Why should dogs be any different? If anything, the research was showing that dogs care intensely about the meaning of human signals. In light of Hare’s findings, it seemed likely that Callie looked at my hand signals and constructed a dog theory of what I was thinking or at least intending. Dog theory of mind.
And if Callie was trying to intuit what I was thinking, it was inevitable that I would do the same and try to intuit what she was thinking. Locked in our MRI pas de deux, staring into each other’s eyes, I had had the overwhelming sense that we were directly communicating our intentions to each other. Callie’s caudate activation was just the first piece of evidence that my intentions had been received, and understood, in her brain.
Dogs, like humans, just want to be understood. Proof of actual mentalizing, though, would take some further examination of the brain activation in regions outside the caudate.

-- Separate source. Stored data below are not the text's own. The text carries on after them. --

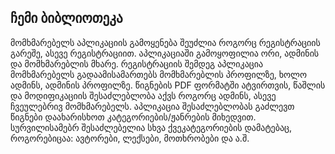 ## ჩემი ბიბლიოთეკა
 მომხმარებელს აპლიკაციის გამოყენება შეუძლია როგორც რეგისტრაციის გარეშე, ასევე რეგისტრაციით.
 აპლიკაციაში გამოყოფილია ორი, ადმინის და მომხმარებლის მხარე. 
რეგისტრაციის შემდეგ აპლიკაცია მომხმარებელს გადაამისამართებს მომხმარებლის პროფილზე, ხოლო ადმინს, ადმინის პროფილზე.
წიგნების PDF ფორმატში ატვირთვის, წაშლის და მოდიფიკაციის შესაძლებლობა აქვს როგორც ადმინს, ასევე ჩვეულებრივ მომხმარებელს. 
აპლიკაცია შესაძლებლობას გაძლევთ წიგნები დაახარისხოთ კატეგორიების/ჟანრების მიხედვით. სურვილისამებრ შესაძლებელია სხვა ქვეკატეგორიების დამატებაც, როგორებიცაა: ავტორები, ლექსები, მოთხრობები და ა.შ.
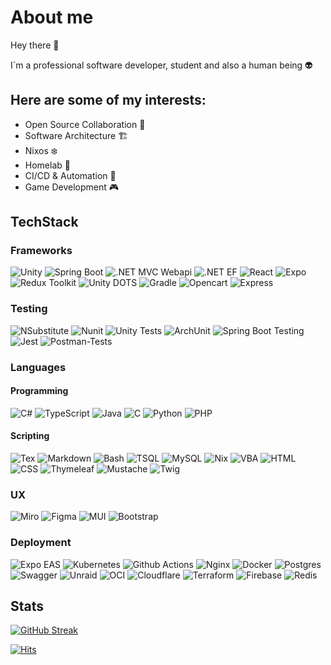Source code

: # About me

Hey there 👋

I´m a professional software developer, student and also a human being 👽

## Here are some of my interests:
- Open Source Collaboration 🤝
- Software Architecture 🏗️
- Nixos ❄️
- Homelab 🔌
- CI/CD & Automation 🤖
- Game Development 🎮

## TechStack

### Frameworks
![Unity](https://img.shields.io/badge/unity-%23000000.svg?style=for-the-badge&logo=unity&logoColor=white)
![Spring Boot](https://img.shields.io/badge/spring%20Boot-%236DB33F.svg?style=for-the-badge&logo=spring&logoColor=white)
![.NET MVC Webapi](https://img.shields.io/badge/MVC%20WebApi-512BD4?style=for-the-badge&logo=dotnet)
![.NET EF](https://img.shields.io/badge/EF-512BD4?style=for-the-badge&logo=dotnet)
![React](https://img.shields.io/badge/react.ts-%2320232a.svg?style=for-the-badge&logo=react&logoColor=%2361DAFB)
![Expo](https://img.shields.io/badge/expo-1C1E24?style=for-the-badge&logo=expo&logoColor=#D04A37)
![Redux Toolkit](https://img.shields.io/badge/RTK-%23593d88.svg?style=for-the-badge&logo=redux&logoColor=white)
![Unity DOTS](https://img.shields.io/badge/DOTS-%23000000.svg?style=for-the-badge&logo=unity&logoColor=white)
![Gradle](https://img.shields.io/badge/Gradle-02303A.svg?style=for-the-badge&logo=Gradle&logoColor=white)
![Opencart](https://img.shields.io/badge/opencart-%230099ee.svg?style=for-the-badge&labelColor=black)
![Express](https://img.shields.io/badge/express.ts-%23404d59.svg?style=for-the-badge&logo=express&logoColor=%2361DAFB)

### Testing
![NSubstitute](https://img.shields.io/badge/NSubstitude-512BD4?style=for-the-badge&logo=.net&logoColor=white)
![Nunit](https://img.shields.io/badge/NUnit-512BD4?style=for-the-badge&logo=.net&logoColor=white)
![Unity Tests](https://img.shields.io/badge/unity%20tests-%23000000.svg?style=for-the-badge&logo=unity&logoColor=white)
![ArchUnit](https://img.shields.io/badge/ArchUnit-%236DB33F.svg?style=for-the-badge&logo=spring&logoColor=white)
![Spring Boot Testing](https://img.shields.io/badge/Spring-%236DB33F.svg?style=for-the-badge&logo=spring&logoColor=white)
![Jest](https://img.shields.io/badge/-jest-%23C21325?style=for-the-badge&logo=jest&logoColor=white)
![Postman-Tests](https://img.shields.io/badge/Tests-FF6C37?style=for-the-badge&logo=postman&logoColor=white)


### Languages

#### Programming
![C#](https://img.shields.io/badge/c%23-%23239120.svg?style=for-the-badge&logo=c-sharp&logoColor=white)
![TypeScript](https://img.shields.io/badge/typescript-%23007ACC.svg?style=for-the-badge&logo=typescript&logoColor=white)
![Java](https://img.shields.io/badge/java-%23ED8B00.svg?style=for-the-badge&logo=java&logoColor=white)
![C](https://img.shields.io/badge/c-%2300599C.svg?style=for-the-badge&logo=c&logoColor=white)
![Python](https://img.shields.io/badge/python-3670A0?style=for-the-badge&logo=python&logoColor=ffdd54)
![PHP](https://img.shields.io/badge/php-%23777BB4.svg?style=for-the-badge&logo=php&logoColor=white)

#### Scripting
![Tex](https://img.shields.io/badge/TEX-%23008080.svg?style=for-the-badge&logo=latex&logoColor=white)
![Markdown](https://img.shields.io/badge/md-%23000000.svg?style=for-the-badge&logo=markdown&logoColor=white)
![Bash](https://img.shields.io/badge/bash-%23121011.svg?style=for-the-badge&logo=gnu-bash&logoColor=white)
![TSQL](https://img.shields.io/badge/TSQL-CC2927?style=for-the-badge&logo=microsoft%20sql%20server&logoColor=white)
![MySQL](https://img.shields.io/badge/mysql-%234479A1.svg?style=for-the-badge&logo=mysql&logoColor=white)
![Nix](https://img.shields.io/badge/NIX-5277C3.svg?style=for-the-badge&logo=NixOS&logoColor=white)
![VBA](https://img.shields.io/badge/VBA-D83B01?style=for-the-badge&logo=microsoft-office&logoColor=white)
![HTML](https://img.shields.io/badge/html-%23E34F26.svg?style=for-the-badge&logo=html5&logoColor=white)
![CSS](https://img.shields.io/badge/css-%231572B6.svg?style=for-the-badge&logo=css3&logoColor=white)
![Thymeleaf](https://img.shields.io/badge/Thymeleaf-%23005C0F.svg?style=for-the-badge&logo=Thymeleaf&logoColor=white)
![Mustache](https://img.shields.io/badge/mustache-%23000000.svg?style=for-the-badge)
![Twig](https://img.shields.io/badge/twig-%23000000.svg?style=for-the-badge&logo=Symfony&logoColor=white)

### UX
![Miro](https://img.shields.io/badge/Miro-yellow?style=for-the-badge&logo=miro)
![Figma](https://img.shields.io/badge/figma-%23333333.svg?style=for-the-badge&logo=figma&logoColor=white)
![MUI](https://img.shields.io/badge/MUI-%230081CB.svg?style=for-the-badge&logo=mui&logoColor=white)
![Bootstrap](https://img.shields.io/badge/bootstrap-%238511FA.svg?style=for-the-badge&logo=bootstrap&logoColor=white)

### Deployment
![Expo EAS](https://img.shields.io/badge/expo%20eas-1C1E24?style=for-the-badge&logo=expo&logoColor=#D04A37)
![Kubernetes](https://img.shields.io/badge/K8s-%23326ce5.svg?style=for-the-badge&logo=kubernetes&logoColor=white)
![Github Actions](https://img.shields.io/badge/actions-121013?style=for-the-badge&logo=github&logoColor=white)
![Nginx](https://img.shields.io/badge/nginx-%23009639.svg?style=for-the-badge&logo=nginx&logoColor=white)
![Docker](https://img.shields.io/badge/docker-%230db7ed.svg?style=for-the-badge&logo=docker&logoColor=white)
![Postgres](https://img.shields.io/badge/postgres-%23316192.svg?style=for-the-badge&logo=postgresql&logoColor=white)
![Swagger](https://img.shields.io/badge/-Swagger-%23Clojure?style=for-the-badge&logo=swagger&logoColor=white)
![Unraid](https://img.shields.io/badge/unraid-%23F15A2C.svg?style=for-the-badge&logo=unraid&logoColor=white)
![OCI](https://img.shields.io/badge/OCI-F80000?style=for-the-badge&logo=oracle&logoColor=white)
![Cloudflare](https://img.shields.io/badge/Cloudflare-F38020?style=for-the-badge&logo=Cloudflare&logoColor=white)
![Terraform](https://img.shields.io/badge/terraform-%235835CC.svg?style=for-the-badge&logo=terraform&logoColor=white)
![Firebase](https://img.shields.io/badge/Firebase-yellow?style=for-the-badge&logo=Firebase&logoColor=white)
![Redis](https://img.shields.io/badge/redis-%23DD0031.svg?style=for-the-badge&logo=redis&logoColor=white)

## Stats

[![GitHub Streak](http://github-readme-streak-stats.herokuapp.com?user=themassiveone&theme=dark)](https://git.io/streak-stats)

[![Hits](https://hits.seeyoufarm.com/api/count/incr/badge.svg?url=https%3A%2F%2Fgithub.com%2Fthemassiveone%2Fhit-counter&count_bg=%2379C83D&title_bg=%23555555&icon=github.svg&icon_color=%23E7E7E7&title=Profile+Views&edge_flat=false)](https://hits.seeyoufarm.com)
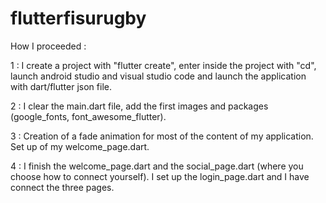 # flutterfisurugby

How I proceeded :

1 : I create a project with "flutter create", enter inside the project with "cd", launch android studio and visual studio code and launch the application with dart/flutter json file.

2 : I clear the main.dart file, add the first images and packages (google_fonts, font_awesome_flutter).

3 : Creation of a fade animation for most of the content of my application. Set up of my welcome_page.dart.

4 : I finish the welcome_page.dart and the social_page.dart (where you choose how to connect yourself). I set up the login_page.dart and I have connect the three pages.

In fact, Callie showed evidence of more than reading our human intentions. She indicated her intentions. At dinner, she stood in front of the glass door leading from the kitchen to the back porch. She turned her head and looked at me. Then she turned back to gaze longingly outside. Back to me. Come on, I want to go outside.
She didn’t bark. She didn’t scratch at the door. Callie clearly communicated her intentions with her eyes. Just like humans.
I let her out, and she went racing through the ivy after some animal.
Callie’s behavior may seem unremarkable. She had probably been doing things like this for as long as she lived with us, but I had never had reason to pay much attention to the nuances of what she was doing until now. But with the results from the Dog Project, it now became a matter of scientific interpretation. Either she was a Pavlovian learning machine—great at making associations between events but without interpreting them—or Callie was a sentient being who understood, at some level, what I was thinking and reciprocated by communicating her thoughts within her behavioral repertoire.